━━ Data shown
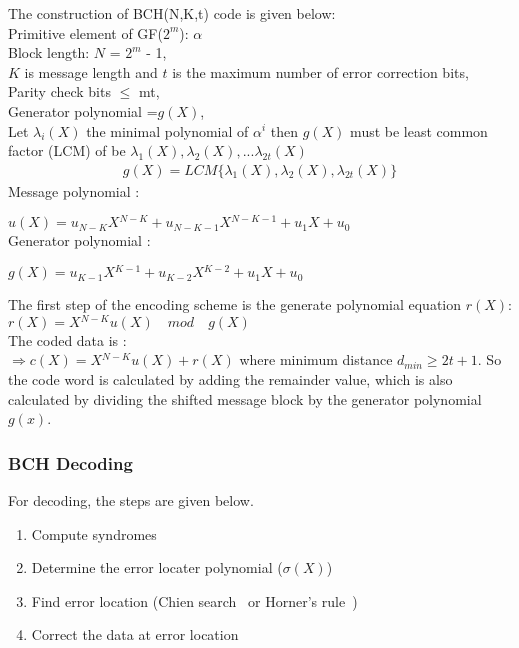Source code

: \documentclass[10pt, conference, compsocconf]{IEEEtran}
\begin{document}
The construction of BCH(N,K,t) code is given below:\\
Primitive element of GF($2^{m}$):     $\alpha$ \\
Block length: $N$ = $2^{m}$ - 1,\\
$K$ is message length and $t$ is the maximum number of error correction bits,\\
Parity check bits $\leq$ mt,\\
Generator polynomial =$g(X)$, \\
Let $ \lambda{_i}\left(X\right)$ 
 the minimal polynomial of $\alpha{^i}$  then $g(X)$ must be least common factor (LCM) of  be $\lambda{_1}\left(X\right), \lambda{_2}\left(X\right) , ...  \lambda{_{2t}}\left(X\right)$\\
\begin{eqnarray}
 g(X)=LCM\lbrace\lambda{_1}\left(X \right) ,\lambda{_2}\left( X\right) ,\lambda{_{2t}} \left(X\right)\rbrace  
 \end{eqnarray}
Message polynomial :

$u\left(X\right)=u{_{N-K}}X{^{N-K}} +u{_{N-K-1}}X{^{N-K-1}} + u{_1}X+u{_0}$ \\
Generator polynomial : 

$g\left(X\right)=u{_{K-1}}X{^{K-1}} +u{_{K-2}}X{^{K-2}} + u{_1}X+u{_0}$

The first step of the encoding scheme is the generate polynomial equation $r(X)$: \\
$r\left(X\right) = X{^{N-K}}u\left(X\right)\quad mod\quad g\left(X\right)$ 
\\ The coded data is : \\ $ \Rightarrow c\left(X\right)=X{^{N-K}}u\left(X\right)+r\left(X\right)$ where minimum distance $d{_{min}}\geq 2t+1$.
So the code word is calculated by adding the remainder value, which is also calculated by dividing the shifted message block by the generator polynomial $g(x)$. 
\subsubsection{BCH Decoding}
For decoding, the steps are given below.

\begin{enumerate}
    \item Compute syndromes
    \item Determine the error locater polynomial ($\sigma\left(X\right)$)
      \item Find error location (Chien search~\cite{chien:search} or Horner's rule~\cite{horner:search})
            \item Correct the data at error location
      \end{enumerate}
      
\end{document}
━━━━
Your task:
Every line from the one containing "So the code" through the end of the entries above must be echoed exactly, with both ends kept.

Written answer:
So the code word is calculated by adding the remainder value, which is also calculated by dividing the shifted message block by the generator polynomial $g(x)$. 
\subsubsection{BCH Decoding}
For decoding, the steps are given below.

\begin{enumerate}
    \item Compute syndromes
    \item Determine the error locater polynomial ($\sigma\left(X\right)$)
      \item Find error location (Chien search~\cite{chien:search} or Horner's rule~\cite{horner:search})
            \item Correct the data at error location
      \end{enumerate}
      
\end{document}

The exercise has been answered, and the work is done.